● **The problem**: Use the entries below and reproduce exactly the lines from the one containing "https://github.com/carlniger/infrastructure-as-code-tutorial" down to the one containing "need network automation?", both of them included.

START Source data

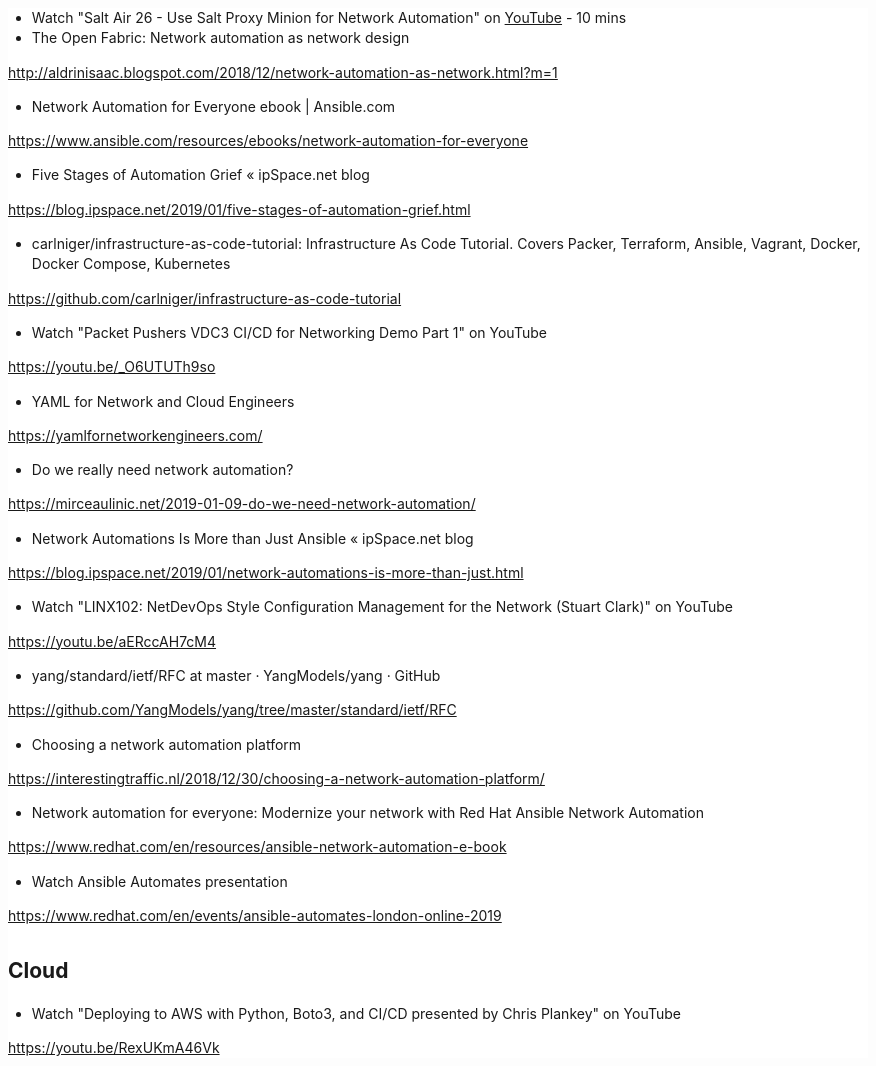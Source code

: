 * Watch "Salt Air 26 - Use Salt Proxy Minion for Network Automation" on [YouTube](https://youtu.be/gR2nwUx-6YQ) - 10 mins
* The Open Fabric: Network automation as network design

http://aldrinisaac.blogspot.com/2018/12/network-automation-as-network.html?m=1

* Network Automation for Everyone ebook | Ansible.com

https://www.ansible.com/resources/ebooks/network-automation-for-everyone

* Five Stages of Automation Grief « ipSpace.net blog

https://blog.ipspace.net/2019/01/five-stages-of-automation-grief.html

* carlniger/infrastructure-as-code-tutorial: Infrastructure As Code Tutorial. Covers Packer, Terraform, Ansible, Vagrant, Docker, Docker Compose, Kubernetes

https://github.com/carlniger/infrastructure-as-code-tutorial

* Watch "Packet Pushers VDC3 CI/CD for Networking Demo Part 1" on YouTube

https://youtu.be/_O6UTUTh9so

* YAML for Network and Cloud Engineers

https://yamlfornetworkengineers.com/

* Do we really need network automation?

https://mirceaulinic.net/2019-01-09-do-we-need-network-automation/

* Network Automations Is More than Just Ansible « ipSpace.net blog

https://blog.ipspace.net/2019/01/network-automations-is-more-than-just.html

* Watch "LINX102: NetDevOps Style Configuration Management for the Network (Stuart Clark)" on YouTube

https://youtu.be/aERccAH7cM4

* yang/standard/ietf/RFC at master · YangModels/yang · GitHub

https://github.com/YangModels/yang/tree/master/standard/ietf/RFC

* Choosing a network automation platform

https://interestingtraffic.nl/2018/12/30/choosing-a-network-automation-platform/

* Network automation for everyone: Modernize your network with Red Hat Ansible Network Automation

https://www.redhat.com/en/resources/ansible-network-automation-e-book

* Watch Ansible Automates presentation

https://www.redhat.com/en/events/ansible-automates-london-online-2019


## Cloud

* Watch "Deploying to AWS with Python, Boto3, and CI/CD presented by Chris Plankey" on YouTube

https://youtu.be/RexUKmA46Vk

END Source data

● **Task result**:
https://github.com/carlniger/infrastructure-as-code-tutorial

* Watch "Packet Pushers VDC3 CI/CD for Networking Demo Part 1" on YouTube

https://youtu.be/_O6UTUTh9so

* YAML for Network and Cloud Engineers

https://yamlfornetworkengineers.com/

* Do we really need network automation?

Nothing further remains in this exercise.